Detection of Human Antibodies Generated Against Therapeutic Antibodies Used in Tumor Therapy

Jochen Reinsberg Summary

Application of monoclonal antibodies (MAb) for therapeutic purpose may induce the formation of human antibodies directed against the immunogenic epitopes, which are presented on the therapeutic MAb. Formation of such human antibodies mostly is an undesired side effect, but in the case of newly developed immunotherapeutic tumor treatment strategies it represents the underlying therapeutic effect. Especially the formation of so-called "internal image" antibodies, which are directed against the antigen-combining site (paratope) of the therapeutic antibody, is supposed to evoke specific immune responses against tumor antigens mediated via idiotype-anti-idiotype interactions within the immunoregulatory network. For the monitoring of the immune response after antibody application, the newly formed human antibodies can be measured with immunoassay procedures involving the applied therapeutic antibody as test antibody. Because the original antigen is directed against the therapeutic antibody and inhibits the binding of "internal image" antibodies, a special assay design is needed to avoid interferences with samples containing the antigen. We describe an immunoassay procedure that allows the correct quantification of antiidiotypic antibodies including "internal image" antibodies that are not affected by the original antigen or other serum components that may interact with the therapeutic antibody.

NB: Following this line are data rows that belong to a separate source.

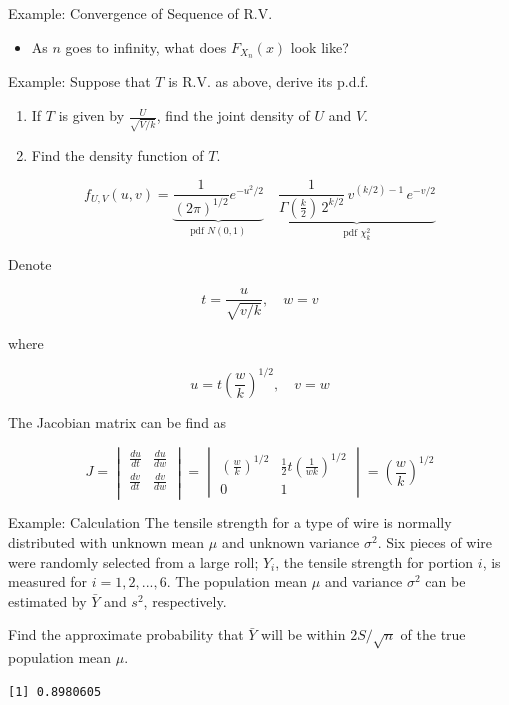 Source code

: \documentclass[
  ignorenonframetext,
  aspectratio=43,
]{beamer}
\providecommand{\tightlist}{%
  \setlength{\itemsep}{0pt}\setlength{\parskip}{0pt}}\usepackage{longtable,booktabs,array}
\begin{document}
\begin{frame}{Example: Convergence of Sequence of R.V.}
\label{example-convergence-of-sequence-of-r.v.-2}
\begin{itemize}
\tightlist
\item
  As \(n\) goes to infinity, what does \(F_{X_n}(x)\) look like?
\end{itemize}
\end{frame}

\begin{frame}{Example: Suppose that \(T\) is R.V. as above, derive its
p.d.f.}
\label{example-suppose-that-t-is-r.v.-as-above-derive-its-p.d.f.}
\begin{enumerate}
\item
  If \(T\) is given by \(\frac{U}{\sqrt{V/k}}\), find the joint density
  of \(U\) and \(V\).
\item
  Find the density function of \(T\).
\end{enumerate}

\[
f_{U,V}(u,v) = \underbrace{\frac{1}{(2\pi)^{1/2}} e^{-u^2/2}}_{\text{pdf } N(0,1)}\quad \underbrace{\frac{1}{\Gamma(\frac{k}{2})\,2^{k/2}}\,v^{(k/2)-1}\, e^{-v/2}}_{\text{pdf }\chi^2_k}
\]

Denote

\[
t=\frac{u}{\sqrt{v/k}}, \quad w=v
\]

where

\[
u=t(\frac{w}{k})^{1/2}, \quad v= w
\]

The Jacobian matrix can be find as

\[
J=\begin{vmatrix}
   \frac{du}{dt} & \frac{du}{dw}\\
   \frac{dv}{dt} & \frac{dv}{dw}\\
   \end{vmatrix}=\begin{vmatrix}
   (\frac{w}{k})^{1/2} & \frac{1}{2}t(\frac{1}{wk})^{1/2}\\
   0&1
   \end{vmatrix}=(\frac{w}{k})^{1/2}
\]
\end{frame}

\begin{frame}[fragile]{Example: Calculation}
\label{example-calculation}
The tensile strength for a type of wire is normally distributed with
unknown mean \(\mu\) and unknown variance \(\sigma^2\). Six pieces of
wire were randomly selected from a large roll; \(Y_i\), the tensile
strength for portion \(i\), is measured for \(i = 1, 2, . . . , 6\). The
population mean \(\mu\) and variance \(\sigma^2\) can be estimated by
\(\bar{Y}\) and \(s^2\), respectively.

Find the approximate probability that \(\bar{Y}\) will be within
\(2S/\sqrt{n}\) of the true population mean \(\mu\).

\begin{verbatim}
[1] 0.8980605
\end{verbatim}
\end{frame}
\end{document}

Key Words: Antiidiotypic; antiiso/allotypic; immunotherapy; "internal image"; idiotypic network; immune response.

1. Introduction

Facilitated by their better availability monoclonal antibodies (MAbs) are increasingly used for therapeutic purposes. Especially for the therapy of neoplasm MAbs are applied either conjugated with cytotoxic agents or in native form (1-7). In every case, antibody application may induce the formation of human antibodies directed against the immunogenic iso-, alio-, and idiotypic epitopes presented on the therapeutic MAb. For therapy with conjugated antibodies the formation of such human antibodies is an undesired side effect that negatively affects the pharmacokinetics and may diminish therapeutic activity (8-10). However, in the last year different immunotherapeutic treatment strategies have been developed for cancer therapy intended to induce a tumor-specific humoral response of the host organism by triggering the idiotypic network, which leads to formation of a cascade of highly specific antiidiotypic antibodies (11-14).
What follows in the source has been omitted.